Dataset items:
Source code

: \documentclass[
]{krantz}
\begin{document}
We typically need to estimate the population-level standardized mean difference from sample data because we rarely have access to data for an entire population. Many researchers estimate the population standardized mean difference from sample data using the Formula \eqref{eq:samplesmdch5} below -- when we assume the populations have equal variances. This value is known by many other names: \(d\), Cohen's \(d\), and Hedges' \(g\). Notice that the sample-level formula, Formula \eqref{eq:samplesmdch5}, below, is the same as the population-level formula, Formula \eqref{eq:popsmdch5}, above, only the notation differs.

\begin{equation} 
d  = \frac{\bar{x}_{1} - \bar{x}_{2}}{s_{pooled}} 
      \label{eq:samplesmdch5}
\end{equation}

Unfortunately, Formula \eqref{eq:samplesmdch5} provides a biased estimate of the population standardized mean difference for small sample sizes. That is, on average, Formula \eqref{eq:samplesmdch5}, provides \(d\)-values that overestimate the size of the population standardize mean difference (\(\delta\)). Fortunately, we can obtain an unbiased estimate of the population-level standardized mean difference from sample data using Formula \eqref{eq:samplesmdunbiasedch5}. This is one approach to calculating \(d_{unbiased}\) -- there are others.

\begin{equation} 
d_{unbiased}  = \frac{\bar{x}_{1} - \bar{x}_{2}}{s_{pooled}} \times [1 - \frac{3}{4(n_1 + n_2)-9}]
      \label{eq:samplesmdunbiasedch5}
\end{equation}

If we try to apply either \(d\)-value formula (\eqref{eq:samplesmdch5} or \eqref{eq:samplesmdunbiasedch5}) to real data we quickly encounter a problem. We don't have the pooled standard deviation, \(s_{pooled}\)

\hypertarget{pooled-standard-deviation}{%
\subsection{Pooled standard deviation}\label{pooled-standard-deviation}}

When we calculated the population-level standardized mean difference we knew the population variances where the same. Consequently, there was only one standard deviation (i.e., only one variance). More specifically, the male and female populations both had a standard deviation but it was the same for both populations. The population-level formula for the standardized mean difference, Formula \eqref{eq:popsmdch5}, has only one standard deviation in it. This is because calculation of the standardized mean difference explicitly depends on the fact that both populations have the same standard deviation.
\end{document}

__What to do__. Some of the data mentions "label". Copy every line where it does.

__Task answer__.
      \label{eq:samplesmdch5}
      \label{eq:samplesmdunbiasedch5}
\subsection{Pooled standard deviation}\label{pooled-standard-deviation}}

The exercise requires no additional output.